_WHAT YOU SHOULD DO:_
Copy each line of the entries that contains the word "using".

_RECORDS SHOWN:_
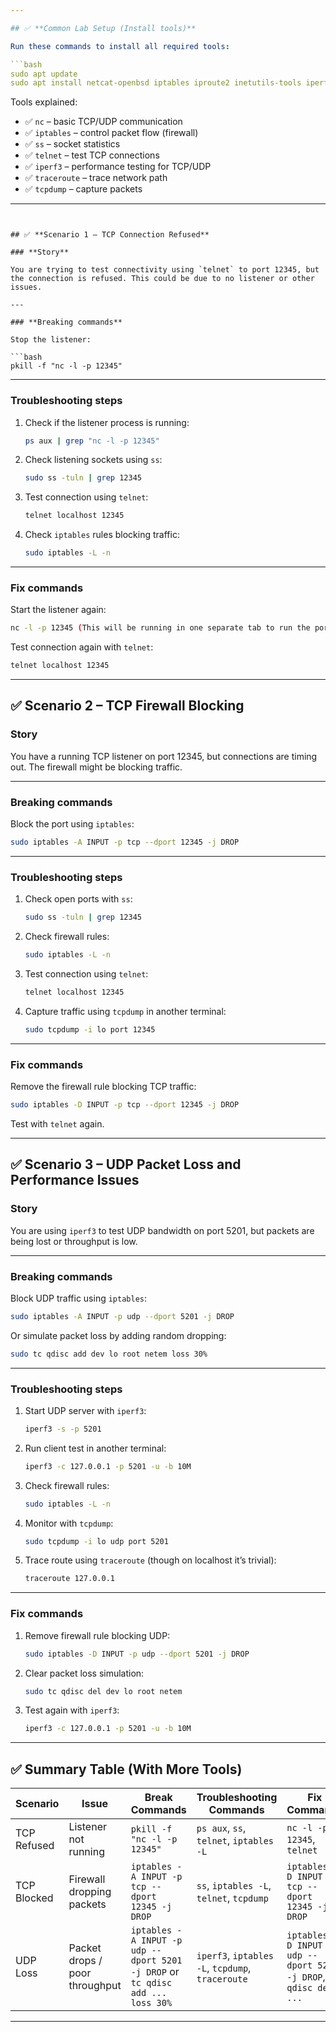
 ```yaml
---

## ✅ **Common Lab Setup (Install tools)**

Run these commands to install all required tools:

```bash
sudo apt update
sudo apt install netcat-openbsd iptables iproute2 inetutils-tools iperf3 traceroute tcpdump -y
```

Tools explained:

* ✅ `nc` – basic TCP/UDP communication
* ✅ `iptables` – control packet flow (firewall)
* ✅ `ss` – socket statistics
* ✅ `telnet` – test TCP connections
* ✅ `iperf3` – performance testing for TCP/UDP
* ✅ `traceroute` – trace network path
* ✅ `tcpdump` – capture packets

---
```


## ✅ **Scenario 1 – TCP Connection Refused**

### **Story**

You are trying to test connectivity using `telnet` to port 12345, but the connection is refused. This could be due to no listener or other issues.

---

### **Breaking commands**

Stop the listener:

```bash
pkill -f "nc -l -p 12345"
```

---

### **Troubleshooting steps**

1. Check if the listener process is running:

   ```bash
   ps aux | grep "nc -l -p 12345"
   ```

2. Check listening sockets using `ss`:

   ```bash
   sudo ss -tuln | grep 12345
   ```

3. Test connection using `telnet`:

   ```bash
   telnet localhost 12345
   ```

4. Check `iptables` rules blocking traffic:

   ```bash
   sudo iptables -L -n
   ```

---

### **Fix commands**

Start the listener again:

```bash
nc -l -p 12345 (This will be running in one separate tab to run the port all the time for testing all these scenarios so please check once if even after fixing your solution does not work)
```

Test connection again with `telnet`:

```bash
telnet localhost 12345
```

---

## ✅ **Scenario 2 – TCP Firewall Blocking**

### **Story**

You have a running TCP listener on port 12345, but connections are timing out. The firewall might be blocking traffic.

---

### **Breaking commands**

Block the port using `iptables`:

```bash
sudo iptables -A INPUT -p tcp --dport 12345 -j DROP
```

---

### **Troubleshooting steps**

1. Check open ports with `ss`:

   ```bash
   sudo ss -tuln | grep 12345
   ```

2. Check firewall rules:

   ```bash
   sudo iptables -L -n
   ```

3. Test connection using `telnet`:

   ```bash
   telnet localhost 12345
   ```

4. Capture traffic using `tcpdump` in another terminal:

   ```bash
   sudo tcpdump -i lo port 12345
   ```

---

### **Fix commands**

Remove the firewall rule blocking TCP traffic:

```bash
sudo iptables -D INPUT -p tcp --dport 12345 -j DROP
```

Test with `telnet` again.

---

## ✅ **Scenario 3 – UDP Packet Loss and Performance Issues**

### **Story**

You are using `iperf3` to test UDP bandwidth on port 5201, but packets are being lost or throughput is low.

---

### **Breaking commands**

Block UDP traffic using `iptables`:

```bash
sudo iptables -A INPUT -p udp --dport 5201 -j DROP
```

Or simulate packet loss by adding random dropping:

```bash
sudo tc qdisc add dev lo root netem loss 30%
```

---

### **Troubleshooting steps**

1. Start UDP server with `iperf3`:

   ```bash
   iperf3 -s -p 5201
   ```

2. Run client test in another terminal:

   ```bash
   iperf3 -c 127.0.0.1 -p 5201 -u -b 10M
   ```

3. Check firewall rules:

   ```bash
   sudo iptables -L -n
   ```

4. Monitor with `tcpdump`:

   ```bash
   sudo tcpdump -i lo udp port 5201
   ```

5. Trace route using `traceroute` (though on localhost it’s trivial):

   ```bash
   traceroute 127.0.0.1
   ```

---

### **Fix commands**

1. Remove firewall rule blocking UDP:

   ```bash
   sudo iptables -D INPUT -p udp --dport 5201 -j DROP
   ```

2. Clear packet loss simulation:

   ```bash
   sudo tc qdisc del dev lo root netem
   ```

3. Test again with `iperf3`:

   ```bash
   iperf3 -c 127.0.0.1 -p 5201 -u -b 10M
   ```

---

## ✅ Summary Table (With More Tools)

| Scenario    | Issue                          | Break Commands                                                                 | Troubleshooting Commands                         | Fix Commands                                                        |
| ----------- | ------------------------------ | ------------------------------------------------------------------------------ | ------------------------------------------------ | ------------------------------------------------------------------- |
| TCP Refused | Listener not running           | `pkill -f "nc -l -p 12345"`                                                    | `ps aux`, `ss`, `telnet`, `iptables -L`          | `nc -l -p 12345`, `telnet`                                          |
| TCP Blocked | Firewall dropping packets      | `iptables -A INPUT -p tcp --dport 12345 -j DROP`                               | `ss`, `iptables -L`, `telnet`, `tcpdump`         | `iptables -D INPUT -p tcp --dport 12345 -j DROP`                    |
| UDP Loss    | Packet drops / poor throughput | `iptables -A INPUT -p udp --dport 5201 -j DROP` or `tc qdisc add ... loss 30%` | `iperf3`, `iptables -L`, `tcpdump`, `traceroute` | `iptables -D INPUT -p udp --dport 5201 -j DROP`, `tc qdisc del ...` |

---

_YOUR SOLUTION:_
You are trying to test connectivity using `telnet` to port 12345, but the connection is refused. This could be due to no listener or other issues.
2. Check listening sockets using `ss`:
3. Test connection using `telnet`:
Block the port using `iptables`:
3. Test connection using `telnet`:
4. Capture traffic using `tcpdump` in another terminal:
You are using `iperf3` to test UDP bandwidth on port 5201, but packets are being lost or throughput is low.
Block UDP traffic using `iptables`:
5. Trace route using `traceroute` (though on localhost it’s trivial):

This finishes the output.